Coming back to the title of this post, I recently realized that Canada and Karnataka have a lot of resemblance. Canada, with its significant land area and equally insignificant population (at least, density-wise) is spread out on the continent of North America whereas bang on the other side of the Earth lies the southern Indian state of K’taka located where Kannada is the predominant language.
Ottawa, the capital of Canada is located in the southwestern corner of the country. Similarly, Bangalore, the capital of K’taka state, is also located in the southwestern fringe of the state. Like Canada, the economy and logistics of K’taka is also located primarily in its southern region. Both have better infrastructure in their southern region compared to their northern counterparts. Canada finds its chief external port at Vancouver which is also Canada’s 3rd largest city.

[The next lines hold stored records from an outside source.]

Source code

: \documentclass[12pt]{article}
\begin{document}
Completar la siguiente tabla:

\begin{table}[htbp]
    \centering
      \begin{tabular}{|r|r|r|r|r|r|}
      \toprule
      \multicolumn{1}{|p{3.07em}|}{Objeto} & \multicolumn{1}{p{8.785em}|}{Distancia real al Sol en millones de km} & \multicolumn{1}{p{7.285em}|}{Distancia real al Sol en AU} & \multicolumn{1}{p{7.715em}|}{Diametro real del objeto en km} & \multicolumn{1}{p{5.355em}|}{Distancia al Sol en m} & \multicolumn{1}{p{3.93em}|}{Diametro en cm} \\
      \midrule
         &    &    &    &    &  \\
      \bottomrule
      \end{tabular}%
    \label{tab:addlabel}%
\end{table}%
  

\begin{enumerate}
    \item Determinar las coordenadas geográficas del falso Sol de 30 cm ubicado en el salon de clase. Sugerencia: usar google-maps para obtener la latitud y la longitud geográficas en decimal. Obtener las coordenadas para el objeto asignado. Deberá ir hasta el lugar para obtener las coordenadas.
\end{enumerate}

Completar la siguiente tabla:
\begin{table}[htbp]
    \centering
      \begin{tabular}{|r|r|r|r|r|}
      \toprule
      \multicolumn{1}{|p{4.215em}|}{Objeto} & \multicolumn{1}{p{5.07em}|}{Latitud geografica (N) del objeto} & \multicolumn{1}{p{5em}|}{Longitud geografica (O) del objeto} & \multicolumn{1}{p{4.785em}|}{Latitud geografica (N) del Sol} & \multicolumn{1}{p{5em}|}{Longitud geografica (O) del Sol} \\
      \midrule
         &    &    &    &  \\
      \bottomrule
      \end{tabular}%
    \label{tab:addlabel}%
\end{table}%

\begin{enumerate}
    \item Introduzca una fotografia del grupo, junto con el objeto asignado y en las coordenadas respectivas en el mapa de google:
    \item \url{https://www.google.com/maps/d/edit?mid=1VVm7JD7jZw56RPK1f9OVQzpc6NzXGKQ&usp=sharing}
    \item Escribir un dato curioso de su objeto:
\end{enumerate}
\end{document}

Karnataka’s 3rd largest city, Mangalore houses its chief port. Both these cities are located in their southwestern end [Vancouver on Pacific Ocean bordering USA and Mangalore on Arabian Sea bordering Kerala state].
As you can guess by now, I’ve obviously lost the plot here. The title was supposed to be Canada & K’taka instead of Canada & Kannada. Nonetheless, the differences eclipse the similarities in more ways than one. Canada is a sovereign nation whereas K’taka is a state in the Republic of India. Area-wise, Canada is the second largest country in the world with a meagre population of 33 million whereas K’taka has more than 52 million people. Also, Canada has two official languages namely English and French (primarily spoken in Quebec and New Brunswick provinces) whereas Kannada is the sole official language of Karnataka although it constitutes of varied linguistic/cultural domains namely the Tulu-speaking Udupi and Dakshina Kannada districts, Kodava-speaking Kodagu/Coorg district as well as the prosperous native Konkani community spread across the K’taka coast and not to forget the indigenous Marathi community spread inland and many more. But they all are bound by their shared adherence to Kannada.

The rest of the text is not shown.